30 300 IIB
Vaststelling van de begrotingsstaat van de Raad van State, de Algemene Rekenkamer, de Nationale ombudsman, de Kanselarij der Nederlandse Orden, het kabinet van de Gouverneur van de Nederlandse Antillen en van het kabinet van de Gouverneur van Aruba (IIB) voor het jaar 2006

nr. 7
BRIEF VAN DE MINISTER VAN BINNENLANDSE ZAKEN EN KONINKRIJKSRELATIES

Aan de Voorzitter van de Tweede Kamer der Staten-Generaal

Den Haag, 2 maart 2006

Tijdens het debat met uw Kamer op 11 oktober 2005 (Handelingen der Kamer II, vergaderjaar 2005–2006 nr. 10, blz. 579–582) over het wetsvoorstel Vaststelling van de begrotingsstaat van de Raad van State e.a. (30 300 IIB) zijn enkele aspecten van het functioneren van de Afdeling bestuursrechtspraak van de Raad van State aan de orde gekomen. Concreet gaat het hier om de doorlooptijden van zaken, de vraag of de Afdeling bestuursrechtspraak ook buiten Den Haag zou moeten rechtspreken en de wijze waarop thans de benoeming van staatsraden plaatsvindt.

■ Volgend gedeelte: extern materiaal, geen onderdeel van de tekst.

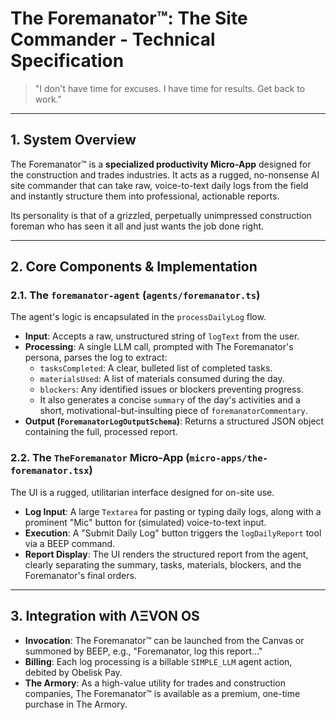 
# The Foremanator™: The Site Commander - Technical Specification

> "I don't have time for excuses. I have time for results. Get back to work."

---

## 1. System Overview

The Foremanator™ is a **specialized productivity Micro-App** designed for the construction and trades industries. It acts as a rugged, no-nonsense AI site commander that can take raw, voice-to-text daily logs from the field and instantly structure them into professional, actionable reports.

Its personality is that of a grizzled, perpetually unimpressed construction foreman who has seen it all and just wants the job done right.

---

## 2. Core Components & Implementation

### 2.1. The `foremanator-agent` (`agents/foremanator.ts`)
The agent's logic is encapsulated in the `processDailyLog` flow.
- **Input**: Accepts a raw, unstructured string of `logText` from the user.
- **Processing**: A single LLM call, prompted with The Foremanator's persona, parses the log to extract:
  - `tasksCompleted`: A clear, bulleted list of completed tasks.
  - `materialsUsed`: A list of materials consumed during the day.
  - `blockers`: Any identified issues or blockers preventing progress.
  - It also generates a concise `summary` of the day's activities and a short, motivational-but-insulting piece of `foremanatorCommentary`.
- **Output (`ForemanatorLogOutputSchema`)**: Returns a structured JSON object containing the full, processed report.

### 2.2. The `TheForemanator` Micro-App (`micro-apps/the-foremanator.tsx`)
The UI is a rugged, utilitarian interface designed for on-site use.
- **Log Input**: A large `Textarea` for pasting or typing daily logs, along with a prominent "Mic" button for (simulated) voice-to-text input.
- **Execution**: A "Submit Daily Log" button triggers the `logDailyReport` tool via a BEEP command.
- **Report Display**: The UI renders the structured report from the agent, clearly separating the summary, tasks, materials, blockers, and the Foremanator's final orders.

---

## 3. Integration with ΛΞVON OS

- **Invocation**: The Foremanator™ can be launched from the Canvas or summoned by BEEP, e.g., "Foremanator, log this report..."
- **Billing**: Each log processing is a billable `SIMPLE_LLM` agent action, debited by Obelisk Pay.
- **The Armory**: As a high-value utility for trades and construction companies, The Foremanator™ is available as a premium, one-time purchase in The Armory.

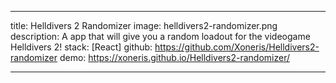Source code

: ---

title: Helldivers 2 Randomizer
image: helldivers2-randomizer.png
description: A app that will give you a random loadout for the videogame Helldivers 2!
stack: [React]
github: https://github.com/Xoneris/Helldivers2-randomizer
demo: https://xoneris.github.io/Helldivers2-randomizer/

---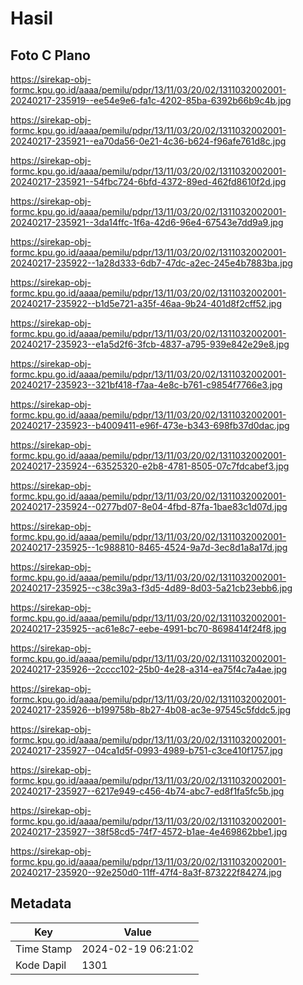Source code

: # Hasil

## Foto C Plano

https://sirekap-obj-formc.kpu.go.id/aaaa/pemilu/pdpr/13/11/03/20/02/1311032002001-20240217-235919--ee54e9e6-fa1c-4202-85ba-6392b66b9c4b.jpg

https://sirekap-obj-formc.kpu.go.id/aaaa/pemilu/pdpr/13/11/03/20/02/1311032002001-20240217-235921--ea70da56-0e21-4c36-b624-f96afe761d8c.jpg

https://sirekap-obj-formc.kpu.go.id/aaaa/pemilu/pdpr/13/11/03/20/02/1311032002001-20240217-235921--54fbc724-6bfd-4372-89ed-462fd8610f2d.jpg

https://sirekap-obj-formc.kpu.go.id/aaaa/pemilu/pdpr/13/11/03/20/02/1311032002001-20240217-235921--3da14ffc-1f6a-42d6-96e4-67543e7dd9a9.jpg

https://sirekap-obj-formc.kpu.go.id/aaaa/pemilu/pdpr/13/11/03/20/02/1311032002001-20240217-235922--1a28d333-6db7-47dc-a2ec-245e4b7883ba.jpg

https://sirekap-obj-formc.kpu.go.id/aaaa/pemilu/pdpr/13/11/03/20/02/1311032002001-20240217-235922--b1d5e721-a35f-46aa-9b24-401d8f2cff52.jpg

https://sirekap-obj-formc.kpu.go.id/aaaa/pemilu/pdpr/13/11/03/20/02/1311032002001-20240217-235923--e1a5d2f6-3fcb-4837-a795-939e842e29e8.jpg

https://sirekap-obj-formc.kpu.go.id/aaaa/pemilu/pdpr/13/11/03/20/02/1311032002001-20240217-235923--321bf418-f7aa-4e8c-b761-c9854f7766e3.jpg

https://sirekap-obj-formc.kpu.go.id/aaaa/pemilu/pdpr/13/11/03/20/02/1311032002001-20240217-235923--b4009411-e96f-473e-b343-698fb37d0dac.jpg

https://sirekap-obj-formc.kpu.go.id/aaaa/pemilu/pdpr/13/11/03/20/02/1311032002001-20240217-235924--63525320-e2b8-4781-8505-07c7fdcabef3.jpg

https://sirekap-obj-formc.kpu.go.id/aaaa/pemilu/pdpr/13/11/03/20/02/1311032002001-20240217-235924--0277bd07-8e04-4fbd-87fa-1bae83c1d07d.jpg

https://sirekap-obj-formc.kpu.go.id/aaaa/pemilu/pdpr/13/11/03/20/02/1311032002001-20240217-235925--1c988810-8465-4524-9a7d-3ec8d1a8a17d.jpg

https://sirekap-obj-formc.kpu.go.id/aaaa/pemilu/pdpr/13/11/03/20/02/1311032002001-20240217-235925--c38c39a3-f3d5-4d89-8d03-5a21cb23ebb6.jpg

https://sirekap-obj-formc.kpu.go.id/aaaa/pemilu/pdpr/13/11/03/20/02/1311032002001-20240217-235925--ac61e8c7-eebe-4991-bc70-8698414f24f8.jpg

https://sirekap-obj-formc.kpu.go.id/aaaa/pemilu/pdpr/13/11/03/20/02/1311032002001-20240217-235926--2cccc102-25b0-4e28-a314-ea75f4c7a4ae.jpg

https://sirekap-obj-formc.kpu.go.id/aaaa/pemilu/pdpr/13/11/03/20/02/1311032002001-20240217-235926--b199758b-8b27-4b08-ac3e-97545c5fddc5.jpg

https://sirekap-obj-formc.kpu.go.id/aaaa/pemilu/pdpr/13/11/03/20/02/1311032002001-20240217-235927--04ca1d5f-0993-4989-b751-c3ce410f1757.jpg

https://sirekap-obj-formc.kpu.go.id/aaaa/pemilu/pdpr/13/11/03/20/02/1311032002001-20240217-235927--6217e949-c456-4b74-abc7-ed8f1fa5fc5b.jpg

https://sirekap-obj-formc.kpu.go.id/aaaa/pemilu/pdpr/13/11/03/20/02/1311032002001-20240217-235927--38f58cd5-74f7-4572-b1ae-4e469862bbe1.jpg

https://sirekap-obj-formc.kpu.go.id/aaaa/pemilu/pdpr/13/11/03/20/02/1311032002001-20240217-235920--92e250d0-11ff-47f4-8a3f-873222f84274.jpg


## Metadata

| Key        | Value               |
| ---------- | ------------------- |
| Time Stamp | 2024-02-19 06:21:02 |
| Kode Dapil | 1301                |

Met deze brief kom ik – zoals toegezegd – nader over deze kwesties te spreken.

Doorlooptijden

Tijdens eerder genoemd debat van 11 oktober 2005 toonde het Kamerlid mevrouw Kalsbeek zich bezorgd over de doorlooptijden van zaken aanhangig bij de Afdeling bestuursrechtspraak van de Raad van State. Zij noemde die doorlooptijden in haar bijdrage «ontzettend lang».

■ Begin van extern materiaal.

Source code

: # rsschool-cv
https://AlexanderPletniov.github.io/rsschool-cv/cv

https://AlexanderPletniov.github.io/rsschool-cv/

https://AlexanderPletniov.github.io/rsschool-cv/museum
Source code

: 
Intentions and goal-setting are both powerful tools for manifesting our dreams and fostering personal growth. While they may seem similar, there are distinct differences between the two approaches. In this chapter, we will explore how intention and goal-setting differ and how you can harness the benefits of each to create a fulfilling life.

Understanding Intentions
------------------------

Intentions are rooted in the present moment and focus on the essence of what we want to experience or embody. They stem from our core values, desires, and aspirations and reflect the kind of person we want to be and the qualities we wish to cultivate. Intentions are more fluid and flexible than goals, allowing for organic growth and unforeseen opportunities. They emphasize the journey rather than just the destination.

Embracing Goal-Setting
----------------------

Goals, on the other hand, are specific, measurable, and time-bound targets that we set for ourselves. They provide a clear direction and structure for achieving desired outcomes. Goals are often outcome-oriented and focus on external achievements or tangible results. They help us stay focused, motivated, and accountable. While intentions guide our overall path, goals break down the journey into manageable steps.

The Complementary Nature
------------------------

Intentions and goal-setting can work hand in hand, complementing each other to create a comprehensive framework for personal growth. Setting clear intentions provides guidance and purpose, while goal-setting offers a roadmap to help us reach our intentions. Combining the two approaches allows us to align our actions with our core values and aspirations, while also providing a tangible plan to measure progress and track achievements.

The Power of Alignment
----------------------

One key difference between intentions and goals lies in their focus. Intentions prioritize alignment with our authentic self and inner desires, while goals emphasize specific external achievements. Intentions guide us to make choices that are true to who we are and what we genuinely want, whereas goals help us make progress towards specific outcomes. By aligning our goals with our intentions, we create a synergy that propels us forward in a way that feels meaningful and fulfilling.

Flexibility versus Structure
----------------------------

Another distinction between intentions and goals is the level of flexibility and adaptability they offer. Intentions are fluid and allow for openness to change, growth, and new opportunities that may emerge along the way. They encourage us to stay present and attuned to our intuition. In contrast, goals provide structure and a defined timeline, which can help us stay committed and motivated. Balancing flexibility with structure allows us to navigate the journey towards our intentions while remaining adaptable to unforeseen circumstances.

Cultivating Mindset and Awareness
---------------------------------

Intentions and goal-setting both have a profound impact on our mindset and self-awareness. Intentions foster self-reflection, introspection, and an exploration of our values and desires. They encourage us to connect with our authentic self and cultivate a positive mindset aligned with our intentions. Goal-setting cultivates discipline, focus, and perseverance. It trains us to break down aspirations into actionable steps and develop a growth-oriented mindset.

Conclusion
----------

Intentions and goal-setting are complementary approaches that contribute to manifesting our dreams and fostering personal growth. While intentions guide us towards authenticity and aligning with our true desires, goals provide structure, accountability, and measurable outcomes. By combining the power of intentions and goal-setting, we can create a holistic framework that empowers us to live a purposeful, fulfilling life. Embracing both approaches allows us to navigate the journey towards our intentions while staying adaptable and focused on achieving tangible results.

Hoewel ongetwijfeld ten overvloede stel ik voorop dat ik het belang van afwikkeling van zaken binnen een redelijke termijn onverkort deel. De belangen van zowel de rechtzoekende als het bestuur zijn daarmee gediend, alsook het belang van een goede rechtspleging in algemene zin. In dit licht moet ik voor wat betreft de Afdeling bestuursrechtspraak van de Raad van State vaststellen dat deze – mede ten gevolge van gerichte maatregelen en sturing in de afgelopen jaren – de doorlooptijden van aanhangige zaken tot een aanvaardbaar niveau heeft weten terug te dringen. Recent onderzoek toont aan dat het overgrote deel van de zaken ruimschoots binnen de daarvoor vastgestelde termijnen worden afgedaan. In vergelijking met vergelijkbare rechterlijke colleges presteert de Afdeling zonder meer goed. Bedoelde rapportage treft u als bijlage bij deze brief aan1.

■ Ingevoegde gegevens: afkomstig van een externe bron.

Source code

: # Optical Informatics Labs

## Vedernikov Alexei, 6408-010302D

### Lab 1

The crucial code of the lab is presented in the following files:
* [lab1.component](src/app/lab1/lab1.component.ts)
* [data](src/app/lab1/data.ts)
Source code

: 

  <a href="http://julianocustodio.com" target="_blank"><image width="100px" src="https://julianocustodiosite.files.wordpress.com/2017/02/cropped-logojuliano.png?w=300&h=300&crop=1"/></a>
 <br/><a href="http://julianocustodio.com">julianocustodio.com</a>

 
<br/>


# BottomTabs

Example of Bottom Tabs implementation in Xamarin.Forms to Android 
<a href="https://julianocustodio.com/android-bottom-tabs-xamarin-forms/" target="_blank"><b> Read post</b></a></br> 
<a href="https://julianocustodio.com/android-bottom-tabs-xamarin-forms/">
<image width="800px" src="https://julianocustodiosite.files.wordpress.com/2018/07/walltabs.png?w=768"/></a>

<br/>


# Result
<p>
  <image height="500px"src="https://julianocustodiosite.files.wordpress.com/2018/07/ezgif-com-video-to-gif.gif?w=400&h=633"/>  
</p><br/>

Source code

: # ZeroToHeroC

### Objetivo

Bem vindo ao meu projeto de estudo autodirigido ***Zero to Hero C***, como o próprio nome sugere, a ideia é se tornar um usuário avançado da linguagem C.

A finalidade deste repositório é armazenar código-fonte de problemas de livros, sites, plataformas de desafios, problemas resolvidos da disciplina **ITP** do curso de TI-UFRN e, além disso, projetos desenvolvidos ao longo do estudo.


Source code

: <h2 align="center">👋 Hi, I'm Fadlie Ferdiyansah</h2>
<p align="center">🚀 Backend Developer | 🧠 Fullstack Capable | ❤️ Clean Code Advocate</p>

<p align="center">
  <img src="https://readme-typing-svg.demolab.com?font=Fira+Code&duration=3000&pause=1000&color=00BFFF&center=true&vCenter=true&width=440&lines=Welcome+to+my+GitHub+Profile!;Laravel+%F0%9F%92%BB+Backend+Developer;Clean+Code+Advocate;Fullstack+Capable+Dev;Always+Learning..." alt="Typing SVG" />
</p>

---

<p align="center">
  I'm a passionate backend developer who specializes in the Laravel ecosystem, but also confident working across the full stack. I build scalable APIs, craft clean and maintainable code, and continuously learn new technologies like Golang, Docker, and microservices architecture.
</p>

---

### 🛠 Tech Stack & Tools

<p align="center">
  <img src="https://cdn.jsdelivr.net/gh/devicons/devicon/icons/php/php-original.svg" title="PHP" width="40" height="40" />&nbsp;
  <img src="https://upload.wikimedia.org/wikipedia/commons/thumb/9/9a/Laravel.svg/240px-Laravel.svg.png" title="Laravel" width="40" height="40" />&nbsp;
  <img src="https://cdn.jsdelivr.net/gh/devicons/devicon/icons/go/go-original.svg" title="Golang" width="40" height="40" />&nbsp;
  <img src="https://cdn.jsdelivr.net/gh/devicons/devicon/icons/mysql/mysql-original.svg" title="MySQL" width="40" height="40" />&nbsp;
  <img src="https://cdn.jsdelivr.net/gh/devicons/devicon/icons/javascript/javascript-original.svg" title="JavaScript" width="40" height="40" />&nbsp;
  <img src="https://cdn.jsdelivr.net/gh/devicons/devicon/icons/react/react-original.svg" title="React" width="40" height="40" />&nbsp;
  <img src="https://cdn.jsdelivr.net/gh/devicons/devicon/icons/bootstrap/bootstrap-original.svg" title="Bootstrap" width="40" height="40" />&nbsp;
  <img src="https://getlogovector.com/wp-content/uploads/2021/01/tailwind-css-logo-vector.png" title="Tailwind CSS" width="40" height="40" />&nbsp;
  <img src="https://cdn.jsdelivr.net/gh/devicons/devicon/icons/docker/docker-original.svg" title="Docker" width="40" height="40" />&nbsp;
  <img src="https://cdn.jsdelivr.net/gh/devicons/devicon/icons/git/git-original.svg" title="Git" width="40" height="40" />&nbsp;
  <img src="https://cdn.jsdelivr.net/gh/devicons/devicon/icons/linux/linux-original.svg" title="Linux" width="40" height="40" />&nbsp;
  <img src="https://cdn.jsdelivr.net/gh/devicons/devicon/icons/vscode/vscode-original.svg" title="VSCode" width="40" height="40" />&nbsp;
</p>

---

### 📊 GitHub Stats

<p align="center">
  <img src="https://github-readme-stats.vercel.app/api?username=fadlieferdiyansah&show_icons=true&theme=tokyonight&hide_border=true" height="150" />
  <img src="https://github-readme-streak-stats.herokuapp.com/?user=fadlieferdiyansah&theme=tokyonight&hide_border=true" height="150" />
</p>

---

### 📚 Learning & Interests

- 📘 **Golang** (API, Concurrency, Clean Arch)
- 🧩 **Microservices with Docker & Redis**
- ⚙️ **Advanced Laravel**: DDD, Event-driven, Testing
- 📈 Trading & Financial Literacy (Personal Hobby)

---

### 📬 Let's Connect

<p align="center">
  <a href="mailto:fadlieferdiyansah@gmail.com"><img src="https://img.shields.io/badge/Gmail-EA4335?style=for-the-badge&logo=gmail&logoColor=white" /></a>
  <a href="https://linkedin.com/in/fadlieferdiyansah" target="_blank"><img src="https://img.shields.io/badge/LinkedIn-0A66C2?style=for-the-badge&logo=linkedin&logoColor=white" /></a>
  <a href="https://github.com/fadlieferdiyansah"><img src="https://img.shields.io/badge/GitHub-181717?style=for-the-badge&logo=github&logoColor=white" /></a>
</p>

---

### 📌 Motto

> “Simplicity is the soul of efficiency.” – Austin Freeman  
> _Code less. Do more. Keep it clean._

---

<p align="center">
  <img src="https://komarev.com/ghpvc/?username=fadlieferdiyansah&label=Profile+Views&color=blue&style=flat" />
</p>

Voor de goede orde wijs ik erop dat aan het (verder) terugdringen van doorlooptijden ook grenzen zijn verbonden. Veel van de (wettelijke) termijnen die voor bepaalde stappen in een proces gelden, bestaan juist ten behoeve van procespartijen. Zij hebben het tijdsverloop in hun zaak dus voor een deel zelf in de hand.

Wat van dit laatste ook zij, ik meen dat de gemiddelde doorlooptijden bij de Afdeling bestuursrechtspraak aanvaardbaar zijn. Dat laat onverlet dat het beleid van de Raad van State erop gericht blijft de doorlooptijden nog verder terug te brengen, zo heeft de Raad mij verzekerd. Aldus zie ik geen aanleiding voor aanvullende maatregelen.

Nevenzittingsplaatsen

Tijdens het debat van 11 oktober 2005 heb ik met uw Kamer ook van gedachten gewisseld over de vraag of het wenselijk is dat de Afdeling bestuursrechtspraak van de Raad van State tevens zitting zou houden in nevenzittingsplaatsen buiten Den Haag. Over deze vraag merk ik graag het volgende op.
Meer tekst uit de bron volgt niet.